Love it or hate it, it seems that the Touch Bar is here to stay on the MacBook Pro. As such, it seems wise to me to make it more useful.

A little backstory first, though… earlier this year, David Sparks finally talked me into buying a Stream Deck to use at my desk. As with most things, he was right about how much I would come to love it.

The Stream Deck is incredibly flexible, but one of my most common use cases is to tap a single button on it to open a bunch of related Safari tabs when it comes time to prepare for a show.

For example, if I press the button with the MPU logo, it opens these pages:

  • MPU episode schedule
  • Folder of MPU Outlines
  • The MPU page in Relay’s ad-tracking system
  • The MPU page in the Relay FM CMS

I’m doing this via with Keyboard Maestro, another incredibly flexible tool. Here’s what that looks like, with my secret URLs redacted:

As you can see, on my Mac Pro, this is triggered by a specific button my Stream Deck, as pictured above.1

To re-use these macros on my MacBook Pro, I made a copy of them in Keyboard Maestro, which I have sync its data over Dropbox.

I then fired up BetterTouchTool, which among many other things, allows you to create custom UI elements on your notebook’s Touchbar, tying them to a wide range of actions. Turns out, you can even have BetterTouchTool become a trigger for Keyboard Maestro.

First, create a button in the Touch Bar section of BetterTouchTool, or a group that you can place buttons in, like I have:

The action you need to use is named “Execute Terminal Command (Async, non-blocking),” which makes the button fire off a script. Here’s the script itself:

osascript -e 'tell application "Keyboard Maestro Engine" to do script "PLACEHOLDER"'

Where I have that placeholder text, you’ll need to paste in the UUID of the Keyboard Maestro macro you want to execute. To get that, you will need to select “Copy as UUID” in Keyboard Maestro:

… and then paste it into BetterTouchTool.

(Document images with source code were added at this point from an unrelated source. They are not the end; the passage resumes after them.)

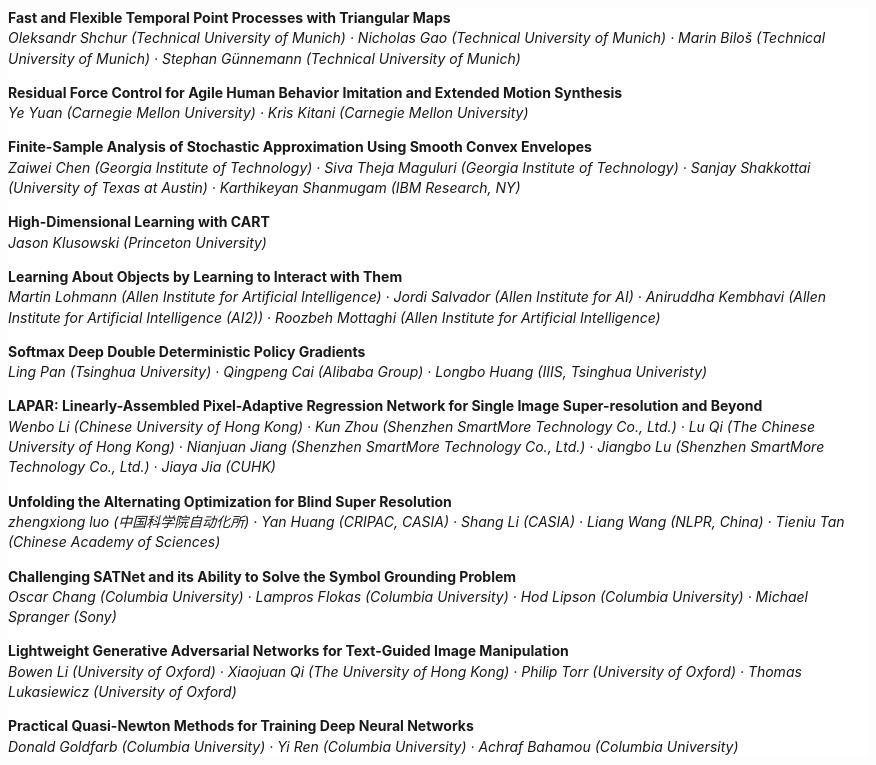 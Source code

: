**Fast and Flexible Temporal Point Processes with Triangular Maps**\
*Oleksandr Shchur (Technical University of Munich) · Nicholas Gao
(Technical University of Munich) · Marin Biloš (Technical University of
Munich) · Stephan Günnemann (Technical University of Munich)*

**Residual Force Control for Agile Human Behavior Imitation and Extended
Motion Synthesis**\
*Ye Yuan (Carnegie Mellon University) · Kris Kitani (Carnegie Mellon
University)*

**Finite-Sample Analysis of Stochastic Approximation Using Smooth Convex
Envelopes**\
*Zaiwei Chen (Georgia Institute of Technology) · Siva Theja Maguluri
(Georgia Institute of Technology) · Sanjay Shakkottai (University of
Texas at Austin) · Karthikeyan Shanmugam (IBM Research, NY)*

**High-Dimensional Learning with CART**\
*Jason Klusowski (Princeton University)*

**Learning About Objects by Learning to Interact with Them**\
*Martin Lohmann (Allen Institute for Artificial Intelligence) · Jordi
Salvador (Allen Institute for AI) · Aniruddha Kembhavi (Allen Institute
for Artificial Intelligence (AI2)) · Roozbeh Mottaghi (Allen Institute
for Artificial Intelligence)*

**Softmax Deep Double Deterministic Policy Gradients**\
*Ling Pan (Tsinghua University) · Qingpeng Cai (Alibaba Group) · Longbo
Huang (IIIS, Tsinghua Univeristy)*

**LAPAR: Linearly-Assembled Pixel-Adaptive Regression Network for Single
Image Super-resolution and Beyond**\
*Wenbo Li (Chinese University of Hong Kong) · Kun Zhou (Shenzhen
SmartMore Technology Co., Ltd.) · Lu Qi (The Chinese University of Hong
Kong) · Nianjuan Jiang (Shenzhen SmartMore Technology Co., Ltd.) ·
Jiangbo Lu (Shenzhen SmartMore Technology Co., Ltd.) · Jiaya Jia (CUHK)*

**Unfolding the Alternating Optimization for Blind Super Resolution**\
*zhengxiong luo (中国科学院自动化所) · Yan Huang (CRIPAC, CASIA) · Shang
Li (CASIA) · Liang Wang (NLPR, China) · Tieniu Tan (Chinese Academy of
Sciences)*

**Challenging SATNet and its Ability to Solve the Symbol Grounding
Problem**\
*Oscar Chang (Columbia University) · Lampros Flokas (Columbia
University) · Hod Lipson (Columbia University) · Michael Spranger
(Sony)*

**Lightweight Generative Adversarial Networks for Text-Guided Image
Manipulation**\
*Bowen Li (University of Oxford) · Xiaojuan Qi (The University of Hong
Kong) · Philip Torr (University of Oxford) · Thomas Lukasiewicz
(University of Oxford)*

**Practical Quasi-Newton Methods for Training Deep Neural Networks**\
*Donald Goldfarb (Columbia University) · Yi Ren (Columbia University) ·
Achraf Bahamou (Columbia University)*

(While in Keyboard Maestro, be sure to set the trigger for the macro to be a script.)

When this is all done, you can tap a button on the Touch Bar and fire any Keyboard Maestro macro you desire.

Happy automating!


  1. The non-show buttons control various lights in my office and control media playback on the computer. The Migration Assistant icon launches my normal set of apps after a reboot.